_Exercise instructions_
Each line of the listing that includes the string "style" needs to be located and copied.

=== Section Start ===

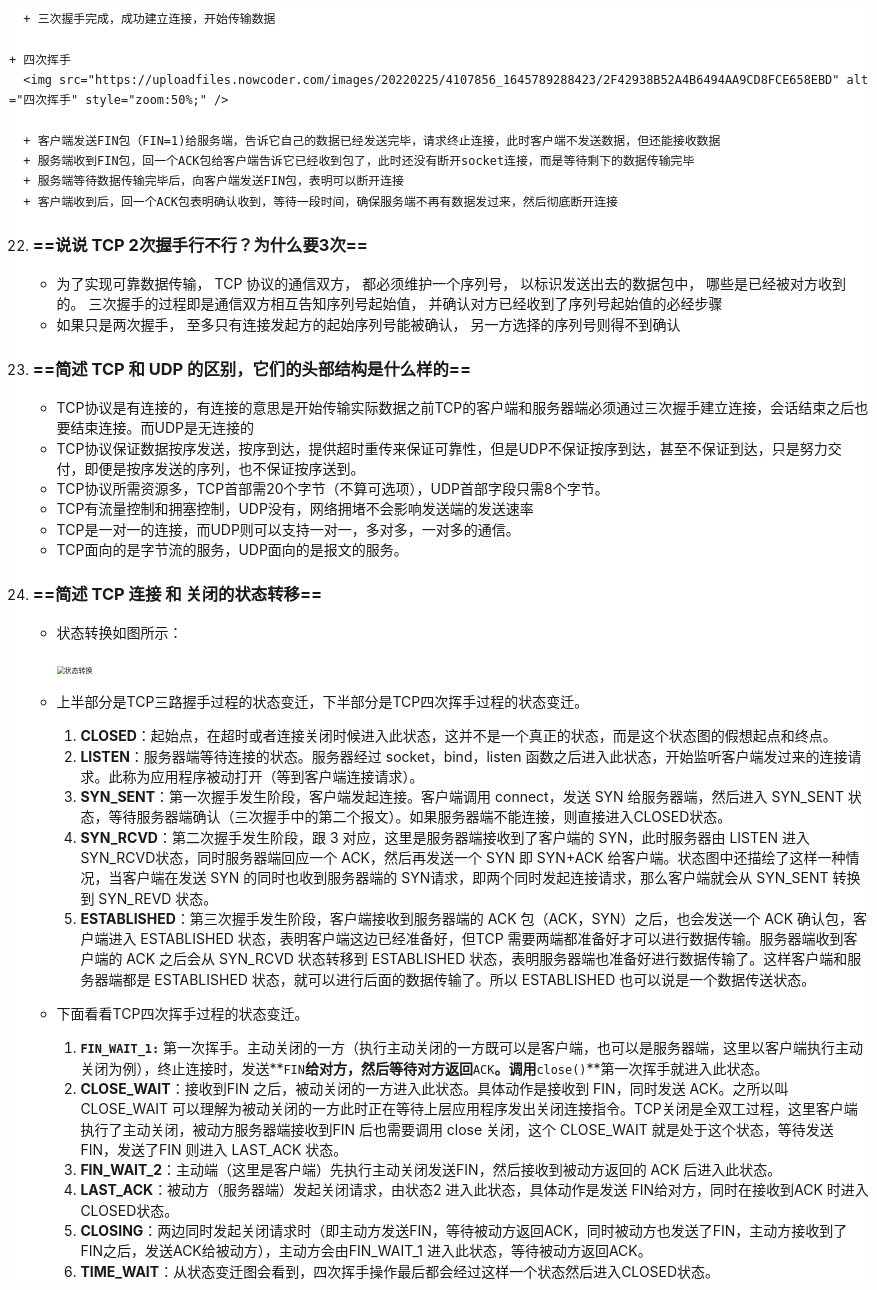      + 三次握手完成，成功建立连接，开始传输数据

    + 四次挥手
      <img src="https://uploadfiles.nowcoder.com/images/20220225/4107856_1645789288423/2F42938B52A4B6494AA9CD8FCE658EBD" alt="四次挥手" style="zoom:50%;" />

      + 客户端发送FIN包（FIN=1)给服务端，告诉它自己的数据已经发送完毕，请求终止连接，此时客户端不发送数据，但还能接收数据
      + 服务端收到FIN包，回一个ACK包给客户端告诉它已经收到包了，此时还没有断开socket连接，而是等待剩下的数据传输完毕
      + 服务端等待数据传输完毕后，向客户端发送FIN包，表明可以断开连接
      + 客户端收到后，回一个ACK包表明确认收到，等待一段时间，确保服务端不再有数据发过来，然后彻底断开连接

22. ### ==说说 TCP 2次握手行不行？为什么要3次==

    + 为了实现可靠数据传输， TCP 协议的通信双方， 都必须维护一个序列号， 以标识发送出去的数据包中， 哪些是已经被对方收到的。 三次握手的过程即是通信双方相互告知序列号起始值， 并确认对方已经收到了序列号起始值的必经步骤
    + 如果只是两次握手， 至多只有连接发起方的起始序列号能被确认， 另一方选择的序列号则得不到确认

23. ### ==简述 TCP 和 UDP 的区别，它们的头部结构是什么样的==

    + TCP协议是有连接的，有连接的意思是开始传输实际数据之前TCP的客户端和服务器端必须通过三次握手建立连接，会话结束之后也要结束连接。而UDP是无连接的
    + TCP协议保证数据按序发送，按序到达，提供超时重传来保证可靠性，但是UDP不保证按序到达，甚至不保证到达，只是努力交付，即便是按序发送的序列，也不保证按序送到。
    + TCP协议所需资源多，TCP首部需20个字节（不算可选项），UDP首部字段只需8个字节。
    + TCP有流量控制和拥塞控制，UDP没有，网络拥堵不会影响发送端的发送速率
    + TCP是一对一的连接，而UDP则可以支持一对一，多对多，一对多的通信。
    + TCP面向的是字节流的服务，UDP面向的是报文的服务。

24. ### ==简述 TCP 连接 和 关闭的状态转移==

    + 状态转换如图所示：

      <img src="https://uploadfiles.nowcoder.com/images/20220225/4107856_1645789338936/2FC8F26DA99E984EF442E4AB1024E75F" alt="状态转换" style="zoom:50%;" />

    + 上半部分是TCP三路握手过程的状态变迁，下半部分是TCP四次挥手过程的状态变迁。

      1. **CLOSED**：起始点，在超时或者连接关闭时候进入此状态，这并不是一个真正的状态，而是这个状态图的假想起点和终点。
      2. **LISTEN**：服务器端等待连接的状态。服务器经过 socket，bind，listen 函数之后进入此状态，开始监听客户端发过来的连接请求。此称为应用程序被动打开（等到客户端连接请求）。
      3. **SYN_SENT**：第一次握手发生阶段，客户端发起连接。客户端调用 connect，发送 SYN 给服务器端，然后进入 SYN_SENT 状态，等待服务器端确认（三次握手中的第二个报文）。如果服务器端不能连接，则直接进入CLOSED状态。
      4. **SYN_RCVD**：第二次握手发生阶段，跟 3 对应，这里是服务器端接收到了客户端的 SYN，此时服务器由 LISTEN 进入 SYN_RCVD状态，同时服务器端回应一个 ACK，然后再发送一个 SYN 即 SYN+ACK 给客户端。状态图中还描绘了这样一种情况，当客户端在发送 SYN 的同时也收到服务器端的 SYN请求，即两个同时发起连接请求，那么客户端就会从 SYN_SENT 转换到 SYN_REVD 状态。
      5. **ESTABLISHED**：第三次握手发生阶段，客户端接收到服务器端的 ACK 包（ACK，SYN）之后，也会发送一个 ACK 确认包，客户端进入 ESTABLISHED 状态，表明客户端这边已经准备好，但TCP 需要两端都准备好才可以进行数据传输。服务器端收到客户端的 ACK 之后会从 SYN_RCVD 状态转移到 ESTABLISHED 状态，表明服务器端也准备好进行数据传输了。这样客户端和服务器端都是 ESTABLISHED 状态，就可以进行后面的数据传输了。所以 ESTABLISHED 也可以说是一个数据传送状态。

    + 下面看看TCP四次挥手过程的状态变迁。

      1. **`FIN_WAIT_1:`** 第一次挥手。主动关闭的一方（执行主动关闭的一方既可以是客户端，也可以是服务器端，这里以客户端执行主动关闭为例），终止连接时，发送**`FIN`**给对方，然后等待对方返回**`ACK`**。调用**`close()`**第一次挥手就进入此状态。
      2. **CLOSE_WAIT**：接收到FIN 之后，被动关闭的一方进入此状态。具体动作是接收到 FIN，同时发送 ACK。之所以叫 CLOSE_WAIT 可以理解为被动关闭的一方此时正在等待上层应用程序发出关闭连接指令。TCP关闭是全双工过程，这里客户端执行了主动关闭，被动方服务器端接收到FIN 后也需要调用 close 关闭，这个 CLOSE_WAIT 就是处于这个状态，等待发送 FIN，发送了FIN 则进入 LAST_ACK 状态。
      3. **FIN_WAIT_2**：主动端（这里是客户端）先执行主动关闭发送FIN，然后接收到被动方返回的 ACK 后进入此状态。
      4. **LAST_ACK**：被动方（服务器端）发起关闭请求，由状态2 进入此状态，具体动作是发送 FIN给对方，同时在接收到ACK 时进入CLOSED状态。
      5. **CLOSING**：两边同时发起关闭请求时（即主动方发送FIN，等待被动方返回ACK，同时被动方也发送了FIN，主动方接收到了FIN之后，发送ACK给被动方），主动方会由FIN_WAIT_1 进入此状态，等待被动方返回ACK。
      6. **TIME_WAIT**：从状态变迁图会看到，四次挥手操作最后都会经过这样一个状态然后进入CLOSED状态。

=== Section End ===

_Response_
      <img src="https://uploadfiles.nowcoder.com/images/20220225/4107856_1645789288423/2F42938B52A4B6494AA9CD8FCE658EBD" alt="四次挥手" style="zoom:50%;" />
      <img src="https://uploadfiles.nowcoder.com/images/20220225/4107856_1645789338936/2FC8F26DA99E984EF442E4AB1024E75F" alt="状态转换" style="zoom:50%;" />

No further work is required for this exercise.